This morning just before work, I finished the last book of Sylvia Day’s “Crossfire” Series, One With You. She has a sort of farewell letter to the main characters, Gideon and Eva, at the end of it. Well, it’s really not a farewell to them. It’s subtly telling the reader, hey it’s time to wish these people well and move on. I ain’t writin’ any more of these novels! 🙂 As a reader, you’re thinking if the characters aren’t dead (or lost in some void, or forever somewhere where they can’t get back to the book’s reality), there should still be stories to tell. You want to know what happens next. ALL THE TIME. Because there’s always a “next.” But as a writer, I kind of relate to Sylvia Day on this.
Readers of serial novels (or any story for that matter), let me let you in on something. There comes a time characters just stop talking to us writers. They don’t want to tell you any more of their story, they want to just be left alone to live their lives. When I first hear from characters, it’s incessant: I’m dreaming about them at night, I’m hearing their voices in my mind in the day, I’m telling them to shut up while I’m in the shower.
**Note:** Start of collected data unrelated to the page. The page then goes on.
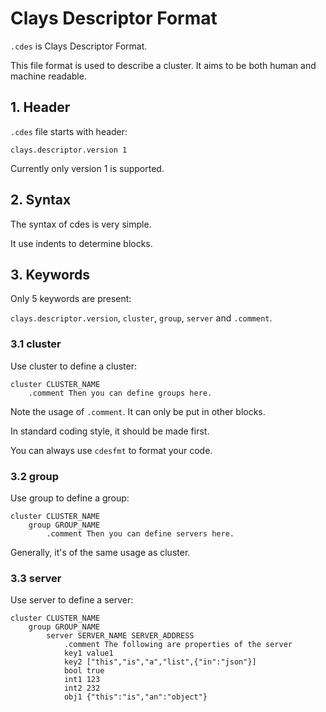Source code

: # Clays Descriptor Format

`.cdes` is Clays Descriptor Format.

This file format is used to describe a cluster. It aims to be both human and machine readable.

## 1. Header

`.cdes` file starts with header:

```cdes
clays.descriptor.version 1
```

Currently only version 1 is supported.

## 2. Syntax

The syntax of cdes is very simple.

It use indents to determine blocks.

## 3. Keywords

Only 5 keywords are present:

`clays.descriptor.version`, `cluster`, `group`, `server` and `.comment`.

### 3.1 cluster

Use cluster to define a cluster:

```cdes
cluster CLUSTER_NAME
    .comment Then you can define groups here.
```

Note the usage of `.comment`. It can only be put in other blocks.

In standard coding style, it should be made first.

You can always use `cdesfmt` to format your code.

### 3.2 group

Use group to define a group:

```cdes
cluster CLUSTER_NAME
    group GROUP_NAME
        .comment Then you can define servers here.
```

Generally, it's of the same usage as cluster.

### 3.3 server

Use server to define a server:

```cdes
cluster CLUSTER_NAME
    group GROUP_NAME
        server SERVER_NAME SERVER_ADDRESS
            .comment The following are properties of the server
            key1 value1
            key2 ["this","is","a","list",{"in":"json"}]
            bool true
            int1 123
            int2 232
            obj1 {"this":"is","an":"object"}
```
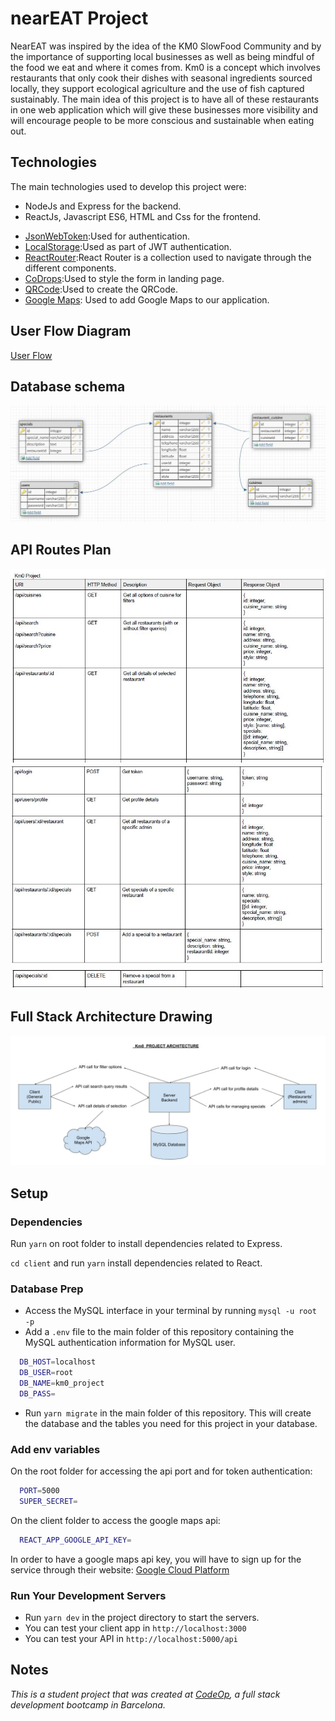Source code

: # nearEAT Project

NearEAT was inspired by the idea of the KM0 SlowFood Community and by the importance of supporting local businesses as well as being mindful of the food we eat and where it comes from. Km0 is a concept which involves restaurants that only cook their dishes with seasonal ingredients sourced locally, they support ecological agriculture and the use of fish captured sustainably. The main idea of this project is to have all of these restaurants in one web application which will give these businesses more visibility and will encourage people to be more conscious and sustainable when eating out.

## Technologies

The main technologies used to develop this project were:

- NodeJs and Express for the backend.
- ReactJs, Javascript ES6, HTML and Css for the frontend.

* [JsonWebToken](https://jwt.io/introduction/):Used for authentication.
* [LocalStorage](https://developer.mozilla.org/en-US/docs/Web/API/Window/localStorage):Used as part of JWT authentication.
* [ReactRouter](https://reactrouter.com/web/guides/quick-start):React Router is a collection used to navigate through the different components.
* [CoDrops](https://tympanus.net/codrops/2013/05/21/natural-language-form-with-custom-input-elements/):Used to style the form in landing page.
* [QRCode](https://yarnpkg.com/package/qrcode#installation):Used to create the QRCode.
* [Google Maps](https://developers.google.com/maps/documentation/javascript/get-api-key): Used to add Google Maps to our application.


## User Flow Diagram

<a href="https://app.flowmapp.com/share/c7cc46d479c62f24b7da6253fbefbcb2/userflow/90525/">User Flow</a>

## Database schema

<img src="images/db%20schema.jpg" >

## API Routes Plan

<img src="images/API%20route%20design%201.JPG" >
<img src="images/API%20route%20design%202.JPG" >
<img src="images/API%20route%20design%203.JPG" >

## Full Stack Architecture Drawing

<img src="images/architecture%20drawing.jpg" >

## Setup

### Dependencies

Run `yarn` on root folder to install dependencies related to Express.

`cd client` and run `yarn` install dependencies related to React.

### Database Prep

- Access the MySQL interface in your terminal by running `mysql -u root -p`
- Add a `.env` file to the main folder of this repository containing the MySQL authentication information for MySQL user.

```bash
  DB_HOST=localhost
  DB_USER=root
  DB_NAME=km0_project
  DB_PASS=
```

- Run `yarn migrate` in the main folder of this repository. This will create the database and the tables you need for this project in your database.

### Add env variables

On the root folder for accessing the api port and for token authentication:

```bash
  PORT=5000
  SUPER_SECRET=
```

On the client folder to access the google maps api:

```bash
  REACT_APP_GOOGLE_API_KEY=
```
In order to have a google maps api key, you will have to sign up for the service through their website: <a href="https://console.cloud.google.com/">Google Cloud Platform</a>

### Run Your Development Servers

- Run `yarn dev` in the project directory to start the servers.
- You can test your client app in `http://localhost:3000`
- You can test your API in `http://localhost:5000/api`

## Notes

_This is a student project that was created at [CodeOp](http://codeop.tech), a full stack development bootcamp in Barcelona._

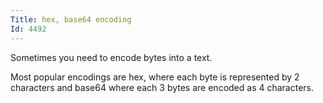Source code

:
 ```yaml
---
Title: hex, base64 encoding
Id: 4492
---
```

Sometimes you need to encode bytes into a text.

Most popular encodings are hex, where each byte is represented by 2 characters and base64 where each 3 bytes are encoded as 4 characters.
But they keep on yammering and showing you the same things over and over until you get to your computer or get a pen and paper and start writing. It’s delightfully annoying.
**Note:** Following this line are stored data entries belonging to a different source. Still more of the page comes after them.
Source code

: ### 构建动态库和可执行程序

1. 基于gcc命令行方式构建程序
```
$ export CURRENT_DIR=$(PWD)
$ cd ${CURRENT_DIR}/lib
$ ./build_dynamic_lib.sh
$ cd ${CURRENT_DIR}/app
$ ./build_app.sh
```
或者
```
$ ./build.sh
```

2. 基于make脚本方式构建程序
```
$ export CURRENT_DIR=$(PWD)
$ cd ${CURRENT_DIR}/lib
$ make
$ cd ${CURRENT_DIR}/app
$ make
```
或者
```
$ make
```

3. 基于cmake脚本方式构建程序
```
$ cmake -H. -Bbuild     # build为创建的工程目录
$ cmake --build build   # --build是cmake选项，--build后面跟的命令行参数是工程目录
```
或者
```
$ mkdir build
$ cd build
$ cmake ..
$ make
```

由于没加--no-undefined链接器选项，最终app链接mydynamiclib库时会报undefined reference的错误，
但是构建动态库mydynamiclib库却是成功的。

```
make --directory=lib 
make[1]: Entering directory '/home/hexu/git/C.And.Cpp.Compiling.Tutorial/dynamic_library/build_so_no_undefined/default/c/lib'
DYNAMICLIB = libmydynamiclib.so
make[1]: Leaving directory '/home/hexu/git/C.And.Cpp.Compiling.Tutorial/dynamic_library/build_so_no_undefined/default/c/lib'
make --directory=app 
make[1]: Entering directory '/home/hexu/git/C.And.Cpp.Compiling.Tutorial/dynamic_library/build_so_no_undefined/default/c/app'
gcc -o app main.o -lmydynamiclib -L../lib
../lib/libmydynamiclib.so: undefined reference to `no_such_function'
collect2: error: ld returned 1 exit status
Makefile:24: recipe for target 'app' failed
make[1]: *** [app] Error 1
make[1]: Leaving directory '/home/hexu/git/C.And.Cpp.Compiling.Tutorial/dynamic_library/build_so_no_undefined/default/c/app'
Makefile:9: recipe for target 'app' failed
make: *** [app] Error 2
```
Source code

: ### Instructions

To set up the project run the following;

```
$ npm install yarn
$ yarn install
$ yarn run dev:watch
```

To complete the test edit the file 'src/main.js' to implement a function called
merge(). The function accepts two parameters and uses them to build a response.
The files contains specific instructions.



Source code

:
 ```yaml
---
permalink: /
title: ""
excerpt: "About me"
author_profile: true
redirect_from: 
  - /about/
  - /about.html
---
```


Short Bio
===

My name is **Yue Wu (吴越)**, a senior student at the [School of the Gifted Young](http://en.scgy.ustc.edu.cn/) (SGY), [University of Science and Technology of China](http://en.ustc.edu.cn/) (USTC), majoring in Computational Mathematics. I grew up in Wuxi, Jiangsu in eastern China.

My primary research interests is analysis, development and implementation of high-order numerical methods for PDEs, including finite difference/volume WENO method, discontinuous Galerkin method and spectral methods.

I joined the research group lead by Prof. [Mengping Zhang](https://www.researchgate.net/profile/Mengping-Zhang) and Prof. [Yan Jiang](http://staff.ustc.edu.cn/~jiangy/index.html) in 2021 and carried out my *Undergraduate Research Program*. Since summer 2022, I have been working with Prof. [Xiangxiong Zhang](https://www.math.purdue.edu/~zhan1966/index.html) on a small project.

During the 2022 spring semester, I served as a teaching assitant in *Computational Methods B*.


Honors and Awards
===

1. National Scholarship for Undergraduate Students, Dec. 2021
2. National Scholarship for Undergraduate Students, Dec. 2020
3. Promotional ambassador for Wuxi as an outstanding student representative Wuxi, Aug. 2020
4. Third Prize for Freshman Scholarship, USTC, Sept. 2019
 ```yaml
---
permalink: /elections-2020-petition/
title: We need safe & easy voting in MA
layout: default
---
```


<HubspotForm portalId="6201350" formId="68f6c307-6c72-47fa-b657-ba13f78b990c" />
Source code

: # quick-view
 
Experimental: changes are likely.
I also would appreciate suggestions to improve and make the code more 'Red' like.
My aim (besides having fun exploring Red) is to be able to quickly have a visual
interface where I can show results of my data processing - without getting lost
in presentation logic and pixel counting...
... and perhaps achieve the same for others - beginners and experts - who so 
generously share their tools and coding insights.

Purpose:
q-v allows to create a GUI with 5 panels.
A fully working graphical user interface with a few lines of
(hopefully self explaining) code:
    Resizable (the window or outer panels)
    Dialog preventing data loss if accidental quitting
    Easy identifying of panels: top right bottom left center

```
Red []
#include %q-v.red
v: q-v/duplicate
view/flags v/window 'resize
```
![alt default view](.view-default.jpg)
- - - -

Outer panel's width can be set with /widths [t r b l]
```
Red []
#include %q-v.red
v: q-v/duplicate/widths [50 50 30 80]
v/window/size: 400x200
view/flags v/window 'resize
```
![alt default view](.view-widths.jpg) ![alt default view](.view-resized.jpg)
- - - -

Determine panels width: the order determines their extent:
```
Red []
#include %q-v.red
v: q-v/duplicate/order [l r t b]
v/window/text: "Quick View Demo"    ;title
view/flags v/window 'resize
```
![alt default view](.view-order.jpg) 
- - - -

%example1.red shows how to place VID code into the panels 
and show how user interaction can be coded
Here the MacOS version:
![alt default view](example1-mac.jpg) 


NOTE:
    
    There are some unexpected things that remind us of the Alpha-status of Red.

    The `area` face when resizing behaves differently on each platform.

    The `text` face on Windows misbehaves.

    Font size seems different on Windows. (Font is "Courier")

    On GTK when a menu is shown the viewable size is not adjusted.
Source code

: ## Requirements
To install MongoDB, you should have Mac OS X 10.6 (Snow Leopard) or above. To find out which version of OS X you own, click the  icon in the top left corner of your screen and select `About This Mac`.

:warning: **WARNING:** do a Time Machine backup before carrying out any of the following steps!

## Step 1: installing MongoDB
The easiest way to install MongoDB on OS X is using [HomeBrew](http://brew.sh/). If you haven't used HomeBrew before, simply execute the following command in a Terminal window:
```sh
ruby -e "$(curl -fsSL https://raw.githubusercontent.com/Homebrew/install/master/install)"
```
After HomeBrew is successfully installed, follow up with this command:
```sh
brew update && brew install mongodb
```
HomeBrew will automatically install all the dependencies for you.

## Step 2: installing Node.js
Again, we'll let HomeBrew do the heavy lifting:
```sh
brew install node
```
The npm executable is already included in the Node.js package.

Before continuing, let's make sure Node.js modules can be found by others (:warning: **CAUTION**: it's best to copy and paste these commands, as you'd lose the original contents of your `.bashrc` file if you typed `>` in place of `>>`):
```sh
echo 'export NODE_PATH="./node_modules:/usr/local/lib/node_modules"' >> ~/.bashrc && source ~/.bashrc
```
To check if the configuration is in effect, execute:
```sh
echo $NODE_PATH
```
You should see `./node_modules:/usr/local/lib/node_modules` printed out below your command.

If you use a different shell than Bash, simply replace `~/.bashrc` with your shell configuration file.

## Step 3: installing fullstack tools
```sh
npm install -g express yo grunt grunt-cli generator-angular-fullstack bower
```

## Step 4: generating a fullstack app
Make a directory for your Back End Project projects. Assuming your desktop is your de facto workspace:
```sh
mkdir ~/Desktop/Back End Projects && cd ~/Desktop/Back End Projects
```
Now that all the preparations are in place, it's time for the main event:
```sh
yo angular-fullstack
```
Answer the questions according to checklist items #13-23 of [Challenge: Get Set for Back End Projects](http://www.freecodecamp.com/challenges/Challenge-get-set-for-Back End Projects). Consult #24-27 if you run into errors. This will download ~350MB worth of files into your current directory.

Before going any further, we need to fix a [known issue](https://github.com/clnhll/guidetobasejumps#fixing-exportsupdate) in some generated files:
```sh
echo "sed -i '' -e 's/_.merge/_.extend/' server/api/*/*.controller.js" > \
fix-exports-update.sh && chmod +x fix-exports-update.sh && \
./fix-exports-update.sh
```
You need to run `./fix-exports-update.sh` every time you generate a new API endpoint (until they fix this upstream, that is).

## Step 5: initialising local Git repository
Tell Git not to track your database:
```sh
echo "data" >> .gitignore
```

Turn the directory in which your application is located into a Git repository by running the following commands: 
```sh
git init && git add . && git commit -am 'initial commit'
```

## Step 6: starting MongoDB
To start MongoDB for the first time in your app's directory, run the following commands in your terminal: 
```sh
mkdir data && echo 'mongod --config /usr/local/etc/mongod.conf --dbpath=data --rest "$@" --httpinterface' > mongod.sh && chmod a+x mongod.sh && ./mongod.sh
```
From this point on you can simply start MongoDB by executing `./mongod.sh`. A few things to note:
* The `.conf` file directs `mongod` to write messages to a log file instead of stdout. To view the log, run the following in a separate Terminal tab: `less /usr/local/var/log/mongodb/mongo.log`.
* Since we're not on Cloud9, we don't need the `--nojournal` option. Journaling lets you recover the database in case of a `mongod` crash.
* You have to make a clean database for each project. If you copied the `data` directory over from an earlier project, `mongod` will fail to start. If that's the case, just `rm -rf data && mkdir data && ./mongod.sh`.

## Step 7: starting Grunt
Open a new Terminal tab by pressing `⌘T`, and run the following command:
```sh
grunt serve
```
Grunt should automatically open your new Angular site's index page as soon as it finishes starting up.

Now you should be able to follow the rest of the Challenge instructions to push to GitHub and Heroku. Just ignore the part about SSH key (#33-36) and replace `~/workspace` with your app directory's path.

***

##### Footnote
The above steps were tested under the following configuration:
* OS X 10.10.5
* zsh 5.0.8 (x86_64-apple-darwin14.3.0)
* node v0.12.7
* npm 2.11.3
Sometimes, they show me the same scenes over and over. Characters are walking up a hill. Characters are sitting and laughing. Characters are fighting. I’m thinking, “what am I supposed to do with this? This is almost useless!” Sometimes they’re giving me one-liners. Sometimes I just keep seeing their faces in my mind’s eye. They almost never say, hey, Nelson! Write this down because this is what I’m going to do: I’m going to fall down a well, get trapped, get rescued by a fireman, and then live happily ever after with him. Nooo! Instead they give me cryptic hints. Then I start writing, and they tell me, nope, I do this instead. And then I’m left with scraps of good scenes that have no home and pieces of dialogue that never get said for days, weeks, sometimes right up until the 2nd rewrite (that was the case with drafting my first novel).
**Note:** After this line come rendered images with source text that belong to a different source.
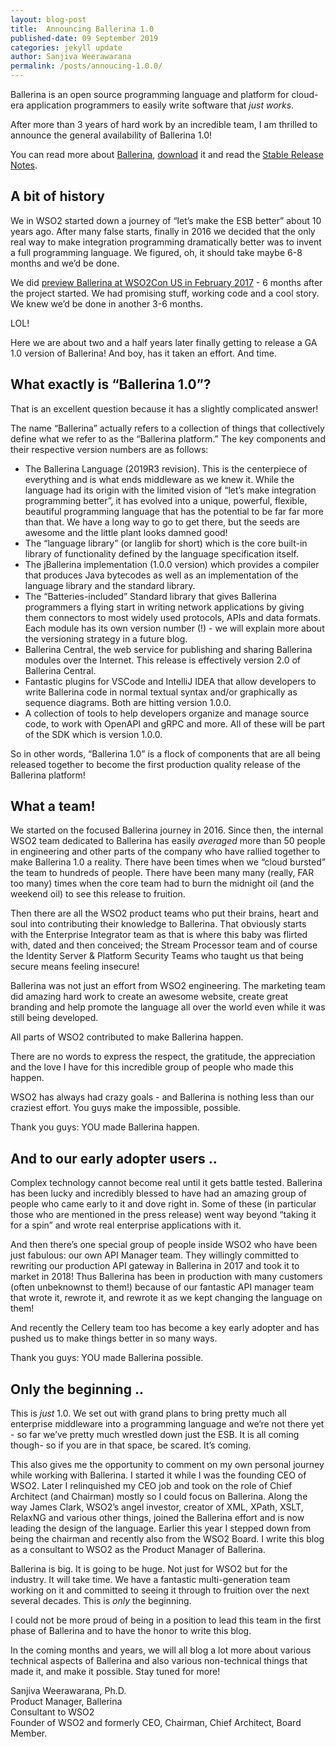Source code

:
 ```yaml
---
layout: blog-post
title:  Announcing Ballerina 1.0
published-date: 09 September 2019
categories: jekyll update
author: Sanjiva Weerawarana
permalink: /posts/annoucing-1.0.0/
---
```



Ballerina is an open source programming language and platform for cloud-era application programmers to easily write software that <em>just works</em>.

After more than 3 years of hard work by an incredible team, I am thrilled to announce the general availability of Ballerina 1.0! 

You can read more about [Ballerina]( https://ballerina.io/), [download](https://ballerina.io/downloads) it and read the [Stable Release Notes](https://ballerina.io/downloads/release-notes/).


## A bit of history

We in WSO2 started down a journey of “let’s make the ESB better” about 10 years ago. After many false starts, finally in 2016 we decided that the only real way to make integration programming dramatically better was to invent a full programming language. We figured, oh, it should take maybe 6-8 months and we’d be done.

We did [preview Ballerina at WSO2Con US in February 2017][1] - 6 months after the project started. We had promising stuff, working code and a cool story. We knew we’d be done in another 3-6 months.

[1]: https://wso2.com/library/conference/2017/2/wso2con-usa-2017-introducing-ballerina/

LOL!

Here we are about two and a half years later finally getting to release a GA 1.0 version of Ballerina! And boy, has it taken an effort. And time.

## What exactly is “Ballerina 1.0”?

That is an excellent question because it has a slightly complicated answer! 

The name “Ballerina” actually refers to a collection of things that collectively define what we refer to as the “Ballerina platform.” The key components and their respective version numbers are as follows:

- The Ballerina Language (2019R3 revision). This is the centerpiece of everything and is what ends middleware as we knew it. While the language had its origin with the limited vision of “let’s make integration programming better”, it has evolved into a unique, powerful, flexible, beautiful programming language that has the potential to be far far more than that. We have a long way to go to get there, but the seeds are awesome and the little plant looks damned good!
- The “language library” (or langlib for short) which is the core built-in library of functionality defined by the language specification itself.
- The jBallerina implementation (1.0.0 version) which provides a compiler that produces Java bytecodes as well as an implementation of the language library and the standard library.
- The “Batteries-included” Standard library that gives Ballerina programmers a flying start in writing network applications by giving them connectors to most widely used protocols, APIs and data formats. Each module has its own version number (!) - we will explain more about the versioning strategy in a future blog.
- Ballerina Central, the web service for publishing and sharing Ballerina modules over the Internet. This release is effectively version 2.0 of Ballerina Central.
- Fantastic plugins for VSCode and IntelliJ IDEA that allow developers to write Ballerina code in normal textual syntax and/or graphically as sequence diagrams. Both are hitting  version 1.0.0.
- A collection of tools to help developers organize and manage source code, to work with OpenAPI and gRPC and more. All of these will be part of the SDK which is version 1.0.0.

So in other words, “Ballerina 1.0” is a flock of components that are all being released together to become the first production quality release of the Ballerina platform!

## What a team!

We started on the focused Ballerina journey in 2016. Since then, the internal WSO2 team dedicated to Ballerina has easily <em>averaged</em> more than 50 people in engineering and other parts of the company who have rallied together to make Ballerina 1.0 a reality. There have been times when we “cloud bursted” the team to hundreds of people. There have been many many (really, FAR too many) times when the core team had to burn the midnight oil (and the weekend oil) to see this release to fruition.

Then there are all the WSO2 product teams who put their brains, heart and soul into contributing their knowledge to Ballerina. That obviously starts with the Enterprise Integrator team as that is where this baby was flirted with, dated and then conceived; the Stream Processor team and of course the Identity Server & Platform Security Teams who taught us that being secure means feeling insecure!

Ballerina was not just an effort from WSO2 engineering. The marketing team did amazing hard work to create an awesome website, create great branding and help promote the language all over the world even while it was still being developed. 

All parts of WSO2 contributed to make Ballerina happen.

There are no words to express the respect, the gratitude, the appreciation and the love I have for this incredible group of people who made this happen. 

WSO2 has always had crazy goals - and Ballerina is nothing less than our craziest effort. You guys make the impossible, possible.

Thank you guys: YOU made Ballerina happen.

## And to our early adopter users ..

Complex technology cannot become real until it gets battle tested. Ballerina has been lucky and incredibly blessed to have had an amazing group of people who came early to it and dove right in. Some of these (in particular those who are mentioned in the press release) went way beyond “taking it for a spin” and wrote real enterprise applications with it.

And then there’s one special group of people inside WSO2 who have been just fabulous: our own API Manager team. They willingly committed to rewriting our production API gateway in Ballerina in 2017 and took it to market in 2018! Thus Ballerina has been in production with many customers (often unbeknownst to them!) because of our fantastic API manager team that wrote it, rewrote it, and rewrote it as we kept changing the language on them!

And recently the Cellery team too has become a key early adopter and has pushed us to make things better in so many ways.

Thank you guys: YOU made Ballerina possible.

## Only the beginning ..

This is <em>just</em> 1.0. We set out with grand plans to bring pretty much all enterprise middleware into a programming language and we’re not there yet - so far we’ve pretty much wrestled down just the ESB. It is all coming though- so if you are in that space, be scared. It’s coming.

This also gives me the opportunity to comment on my own personal journey while working with Ballerina. I started it while I was the founding CEO of WSO2. Later I relinquished my CEO job and took on the role of Chief Architect (and Chairman) mostly so I could focus on Ballerina. Along the way James Clark, WSO2’s angel investor, creator of XML, XPath, XSLT, RelaxNG and various other things, joined the Ballerina effort and is now leading the design of the language. Earlier this year I stepped down from being the chairman and recently also from the WSO2 Board. I write this blog as a consultant to WSO2 as the Product Manager of Ballerina. 

Ballerina is big. It is going to be huge. Not just for WSO2 but for the industry. It will take time. We have a fantastic multi-generation team working on it and committed to seeing it through to fruition over the next several decades. This is <em>only</em> the beginning.

I could not be more proud of being in a position to lead this team in the first phase of Ballerina and to have the honor to write this blog.

In the coming months and years, we will all blog a lot more about various technical aspects of Ballerina and also various non-technical things that made it, and make it possible. Stay tuned for more!

Sanjiva Weerawarana, Ph.D.<br/>
Product Manager, Ballerina<br/>
Consultant to WSO2<br/>
Founder of WSO2 and formerly CEO, Chairman, Chief Architect, Board Member.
But as those days and weeks accumulate, I get to know these characters. They start to become like friends. They reveal more of themselves to me, and then I’m able to piece together their stories. And then, I start to hear them less and less. And one day, I don’t hear them at all.
Sound delusional? That’s what being a novelist is all about. But to me, that’s also what makes good characters in a novel. I have to create living beings out of imagination. So if I know these characters like the back of my hand, then they can become real to you, dear readers. But it’s also the reason why it may be hard for you to say farewell to them even when I already have.
(Thank goodness I don’t write speculative fiction. I’d probably think unicorns were talking to me on Middle Earth from their spaceship orbiting Vulcan. ALL THE TIME.)